How do we calculate the AEP?
The IEP model is used to predict the power of the test turbine group based on the global wind direction and the control turbine group power. These power forecasts can be compared with the actual power of the test turbine group to define a distribution of power deltas (i.e., predicted test turbine group power minus estimated test turbine group power). This distribution of power deltas is used to train another ML model, the Improvement in Annual Energy Production (IAEP) model, which defines the relationship between the predicted test turbine group and the measured power difference (i.e., the difference attributed to the turbine control change). Once this ML model is trained, the annual power distribution can be passed through the model to quantify the expected improvement in annual energy production due to the turbine control change(s). Effectively, this model is normalizing the difference in power production between the baseline and optimized periods to the annual power distribution.
Does the windiness of the specific year have an impact on the EIA?
Yes, the annual wind conditions (e.g., windiness) could have an impact on the expected improvement in annual energy production. Similarity scores are derived that measure the level of similarity in the wind and atmospheric conditions between the respective training and forecast periods. Sample outputs of these similarity scores, such as the wind profile similarity socre and the IEP feature space score, are provided below.
Comparing the wind and atmospheric conditions between the baseline, optimized, and annual conditions ensure the different ML models are not extrapolating to conditions they were not sufficiently trained on. As an internal metric, WindESCo uses a threshold of 70% to deem whether sufficient training data were available.
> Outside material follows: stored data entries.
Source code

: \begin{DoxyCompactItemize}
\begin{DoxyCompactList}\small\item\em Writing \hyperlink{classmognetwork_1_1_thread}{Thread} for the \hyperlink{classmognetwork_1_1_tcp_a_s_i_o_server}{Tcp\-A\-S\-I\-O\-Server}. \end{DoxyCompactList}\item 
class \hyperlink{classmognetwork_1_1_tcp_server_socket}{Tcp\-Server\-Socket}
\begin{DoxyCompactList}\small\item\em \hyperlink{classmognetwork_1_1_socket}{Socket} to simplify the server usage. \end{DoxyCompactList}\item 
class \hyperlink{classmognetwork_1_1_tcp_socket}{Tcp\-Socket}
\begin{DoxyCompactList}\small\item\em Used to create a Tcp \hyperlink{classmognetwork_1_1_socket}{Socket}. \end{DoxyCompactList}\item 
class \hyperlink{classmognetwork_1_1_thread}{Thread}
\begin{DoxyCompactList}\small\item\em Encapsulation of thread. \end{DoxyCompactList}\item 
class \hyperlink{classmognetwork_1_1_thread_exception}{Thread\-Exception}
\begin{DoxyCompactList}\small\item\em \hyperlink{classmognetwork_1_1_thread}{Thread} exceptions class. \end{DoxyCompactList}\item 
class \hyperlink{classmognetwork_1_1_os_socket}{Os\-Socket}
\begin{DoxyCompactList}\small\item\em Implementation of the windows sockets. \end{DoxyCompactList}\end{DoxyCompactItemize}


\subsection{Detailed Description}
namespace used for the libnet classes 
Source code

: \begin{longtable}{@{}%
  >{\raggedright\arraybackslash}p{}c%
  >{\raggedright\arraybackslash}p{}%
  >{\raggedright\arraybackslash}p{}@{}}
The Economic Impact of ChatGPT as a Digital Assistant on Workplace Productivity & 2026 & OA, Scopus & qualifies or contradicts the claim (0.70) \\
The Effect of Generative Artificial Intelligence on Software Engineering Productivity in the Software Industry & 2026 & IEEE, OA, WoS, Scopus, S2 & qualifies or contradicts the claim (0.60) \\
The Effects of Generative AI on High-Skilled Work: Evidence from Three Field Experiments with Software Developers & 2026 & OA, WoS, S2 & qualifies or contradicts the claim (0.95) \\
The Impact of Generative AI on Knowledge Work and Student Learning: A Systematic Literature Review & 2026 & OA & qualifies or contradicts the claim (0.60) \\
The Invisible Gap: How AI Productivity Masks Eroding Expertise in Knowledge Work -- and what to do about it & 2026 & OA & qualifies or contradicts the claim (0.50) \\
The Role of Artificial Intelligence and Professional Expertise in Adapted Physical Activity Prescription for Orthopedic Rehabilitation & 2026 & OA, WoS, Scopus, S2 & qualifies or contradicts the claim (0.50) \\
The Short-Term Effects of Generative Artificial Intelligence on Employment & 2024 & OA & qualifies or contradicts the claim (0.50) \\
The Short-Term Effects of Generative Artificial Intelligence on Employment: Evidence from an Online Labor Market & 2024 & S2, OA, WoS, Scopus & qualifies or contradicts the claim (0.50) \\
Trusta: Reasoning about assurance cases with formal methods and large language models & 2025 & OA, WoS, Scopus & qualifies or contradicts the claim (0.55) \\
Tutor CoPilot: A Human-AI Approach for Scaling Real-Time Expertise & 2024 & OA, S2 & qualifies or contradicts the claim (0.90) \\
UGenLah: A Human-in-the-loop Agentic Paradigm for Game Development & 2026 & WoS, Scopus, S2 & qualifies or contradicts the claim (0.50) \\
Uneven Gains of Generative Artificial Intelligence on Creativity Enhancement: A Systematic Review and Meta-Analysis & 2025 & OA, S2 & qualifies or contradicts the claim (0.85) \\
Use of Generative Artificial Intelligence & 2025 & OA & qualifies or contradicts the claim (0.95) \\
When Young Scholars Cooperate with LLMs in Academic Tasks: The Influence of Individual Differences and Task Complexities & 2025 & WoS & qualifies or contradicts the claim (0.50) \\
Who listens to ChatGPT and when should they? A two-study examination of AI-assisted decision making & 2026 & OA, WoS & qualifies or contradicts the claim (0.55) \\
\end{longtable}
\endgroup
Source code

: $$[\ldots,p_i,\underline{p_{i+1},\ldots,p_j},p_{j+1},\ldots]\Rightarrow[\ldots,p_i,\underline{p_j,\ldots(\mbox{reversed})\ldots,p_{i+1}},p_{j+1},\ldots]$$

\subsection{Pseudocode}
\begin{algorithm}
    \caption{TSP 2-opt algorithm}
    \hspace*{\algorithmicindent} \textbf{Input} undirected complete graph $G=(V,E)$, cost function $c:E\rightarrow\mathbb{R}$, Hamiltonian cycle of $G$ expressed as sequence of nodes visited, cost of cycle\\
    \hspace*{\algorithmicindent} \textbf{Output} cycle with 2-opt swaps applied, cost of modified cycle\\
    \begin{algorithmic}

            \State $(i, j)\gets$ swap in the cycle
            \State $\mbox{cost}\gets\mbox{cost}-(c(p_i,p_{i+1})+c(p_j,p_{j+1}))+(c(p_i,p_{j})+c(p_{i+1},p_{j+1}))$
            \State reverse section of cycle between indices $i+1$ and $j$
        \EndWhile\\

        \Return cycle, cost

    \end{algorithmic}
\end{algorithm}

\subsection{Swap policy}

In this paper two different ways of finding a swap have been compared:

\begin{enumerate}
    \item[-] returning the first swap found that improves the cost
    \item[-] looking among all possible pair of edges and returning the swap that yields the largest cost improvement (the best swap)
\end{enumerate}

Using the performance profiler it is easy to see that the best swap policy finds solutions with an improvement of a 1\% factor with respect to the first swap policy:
The similarity scores compare distributions of wind speed, wind direction, ambient temperature, turbine power, and online status.
How can you avoid the problem of overfitting?
Four-fold cross-validation can be used to avoid overfitting; this also helps to ensure the control turbines being used in the ML model were impactful to the learned relationship between the control and test turbine groups.
Can you provide additional insight into how you derive uncertainty?
Information on how uncertainty is derived is defined in the DNV document, WindESCo Energy Improvement Analysis v3.0. A gradient boosting type ML (i.e., light GBM) model is used to predict the expectation of the target, and two additional gradient boost type ML models are trained to predict the lower and upper quantiles of the target (when a 95% confidence level is selected, the lower and upper quantiles are 2.5% and 97.5%). The uncertainty is quantified by subtracting the predicted value from the lower and upper quantiles. Note that the distribution of the prediction uncertainty is not in general symmetric because values derived from the lower and upper quantiles are different. However, to simplify the expression, the uncertainty may be approximated as the half range of the two quantiles.